*** Begin section ***
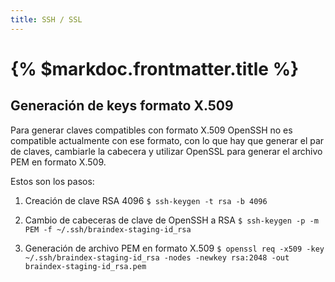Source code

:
 ```yaml
---
title: SSH / SSL
---
```


# {% $markdoc.frontmatter.title %}

## Generación de keys formato X.509

Para generar claves compatibles con formato X.509 OpenSSH no es compatible actualmente con ese formato, con lo que hay que generar el par de claves, cambiarle la cabecera y utilizar OpenSSL para generar el archivo PEM en formato X.509.

Estos son los pasos:

1. Creación de clave RSA 4096
```$ ssh-keygen -t rsa -b 4096```

2. Cambio de cabeceras de clave de OpenSSH a RSA
```$ ssh-keygen -p -m PEM -f ~/.ssh/braindex-staging-id_rsa```

3. Generación de archivo PEM en formato X.509
```$ openssl req -x509 -key ~/.ssh/braindex-staging-id_rsa -nodes -newkey rsa:2048 -out braindex-staging-id_rsa.pem```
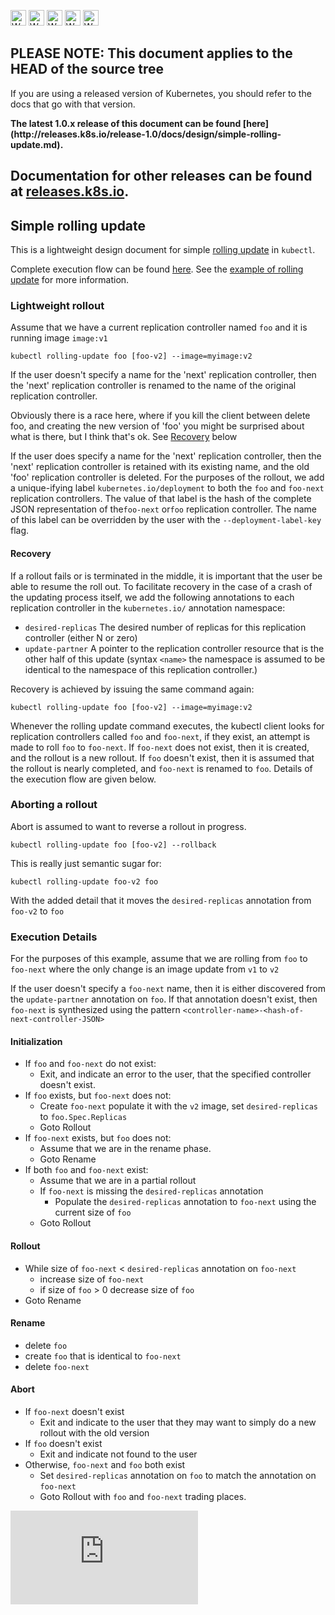 <!-- BEGIN MUNGE: UNVERSIONED_WARNING -->

<!-- BEGIN STRIP_FOR_RELEASE -->

<img src="http://kubernetes.io/img/warning.png" alt="WARNING"
     width="25" height="25">
<img src="http://kubernetes.io/img/warning.png" alt="WARNING"
     width="25" height="25">
<img src="http://kubernetes.io/img/warning.png" alt="WARNING"
     width="25" height="25">
<img src="http://kubernetes.io/img/warning.png" alt="WARNING"
     width="25" height="25">
<img src="http://kubernetes.io/img/warning.png" alt="WARNING"
     width="25" height="25">

<h2>PLEASE NOTE: This document applies to the HEAD of the source tree</h2>

If you are using a released version of Kubernetes, you should
refer to the docs that go with that version.

<strong>
The latest 1.0.x release of this document can be found
[here](http://releases.k8s.io/release-1.0/docs/design/simple-rolling-update.md).

Documentation for other releases can be found at
[releases.k8s.io](http://releases.k8s.io).
</strong>
--

<!-- END STRIP_FOR_RELEASE -->

<!-- END MUNGE: UNVERSIONED_WARNING -->

## Simple rolling update

This is a lightweight design document for simple [rolling update](../user-guide/kubectl/kubectl_rolling-update.md) in ```kubectl```. 

Complete execution flow can be found [here](#execution-details). See the [example of rolling update](../user-guide/update-demo/) for more information. 

### Lightweight rollout

Assume that we have a current replication controller named ```foo``` and it is running image ```image:v1```

```kubectl rolling-update foo [foo-v2] --image=myimage:v2```

If the user doesn't specify a name for the 'next' replication controller, then the 'next' replication controller is renamed to
the name of the original replication controller.

Obviously there is a race here, where if you kill the client between delete foo, and creating the new version of 'foo' you might be surprised about what is there, but I think that's ok.
See [Recovery](#recovery) below

If the user does specify a name for the 'next' replication controller, then the 'next' replication controller is retained with its existing name,
and the old 'foo' replication controller is deleted.  For the purposes of the rollout, we add a unique-ifying label ```kubernetes.io/deployment``` to both the ```foo``` and ```foo-next``` replication controllers.
The value of that label is the hash of the complete JSON representation of the```foo-next``` or```foo``` replication controller.  The name of this label can be overridden by the user with the ```--deployment-label-key``` flag.

#### Recovery

If a rollout fails or is terminated in the middle, it is important that the user be able to resume the roll out.
To facilitate recovery in the case of a crash of the updating process itself, we add the following annotations to each replication controller in the ```kubernetes.io/``` annotation namespace:
   * ```desired-replicas``` The desired number of replicas for this replication controller (either N or zero)
   * ```update-partner``` A pointer to the replication controller resource that is the other half of this update (syntax ```<name>``` the namespace is assumed to be identical to the namespace of this replication controller.)

Recovery is achieved by issuing the same command again:

```
kubectl rolling-update foo [foo-v2] --image=myimage:v2
```

Whenever the rolling update command executes, the kubectl client looks for replication controllers called ```foo``` and ```foo-next```, if they exist, an attempt is
made to roll ```foo``` to ```foo-next```.  If ```foo-next``` does not exist, then it is created, and the rollout is a new rollout.  If ```foo``` doesn't exist, then
it is assumed that the rollout is nearly completed, and ```foo-next``` is renamed to ```foo```.  Details of the execution flow are given below.


### Aborting a rollout

Abort is assumed to want to reverse a rollout in progress.

```kubectl rolling-update foo [foo-v2] --rollback```

This is really just semantic sugar for:

```kubectl rolling-update foo-v2 foo```

With the added detail that it moves the ```desired-replicas``` annotation from ```foo-v2``` to ```foo```


### Execution Details

For the purposes of this example, assume that we are rolling from ```foo``` to ```foo-next``` where the only change is an image update from `v1` to `v2`

If the user doesn't specify a ```foo-next``` name, then it is either discovered from the ```update-partner``` annotation on ```foo```.  If that annotation doesn't exist,
then ```foo-next``` is synthesized using the pattern ```<controller-name>-<hash-of-next-controller-JSON>```

#### Initialization

   * If ```foo``` and ```foo-next``` do not exist:
      * Exit, and indicate an error to the user, that the specified controller doesn't exist.
   * If ```foo``` exists, but ```foo-next``` does not:
      * Create ```foo-next``` populate it with the ```v2``` image, set ```desired-replicas``` to ```foo.Spec.Replicas```
      * Goto Rollout
   * If ```foo-next``` exists, but ```foo``` does not:
      * Assume that we are in the rename phase.
      * Goto Rename
   * If both ```foo``` and ```foo-next``` exist:
      * Assume that we are in a partial rollout
      * If ```foo-next``` is missing the ```desired-replicas``` annotation
         * Populate the ```desired-replicas``` annotation to ```foo-next``` using the current size of ```foo```
      * Goto Rollout

#### Rollout

   * While size of ```foo-next``` < ```desired-replicas``` annotation on ```foo-next```
      * increase size of ```foo-next```
      * if size of ```foo``` > 0
         decrease size of ```foo```
   * Goto Rename

#### Rename

   * delete ```foo```
   * create ```foo``` that is identical to ```foo-next```
   * delete ```foo-next```

#### Abort

   * If ```foo-next``` doesn't exist
      * Exit and indicate to the user that they may want to simply do a new rollout with the old version
   * If ```foo``` doesn't exist
      * Exit and indicate not found to the user
   * Otherwise, ```foo-next``` and ```foo``` both exist
      * Set ```desired-replicas``` annotation on ```foo``` to match the annotation on ```foo-next```
      * Goto Rollout with ```foo``` and ```foo-next``` trading places.


<!-- BEGIN MUNGE: GENERATED_ANALYTICS -->
[![Analytics](https://kubernetes-site.appspot.com/UA-36037335-10/GitHub/docs/design/simple-rolling-update.md?pixel)]()
<!-- END MUNGE: GENERATED_ANALYTICS -->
*** End section ***
• _Problem_:
Without any pictures, output exactly the lines from the start of the material through the line that contains "ssh-keygen -t rsa", and only those.

• _Written response_:
Source code

:
 ```yaml
---
title: SSH / SSL
---
```


# {% $markdoc.frontmatter.title %}

## Generación de keys formato X.509

Para generar claves compatibles con formato X.509 OpenSSH no es compatible actualmente con ese formato, con lo que hay que generar el par de claves, cambiarle la cabecera y utilizar OpenSSL para generar el archivo PEM en formato X.509.

Estos son los pasos:

1. Creación de clave RSA 4096
```$ ssh-keygen -t rsa -b 4096```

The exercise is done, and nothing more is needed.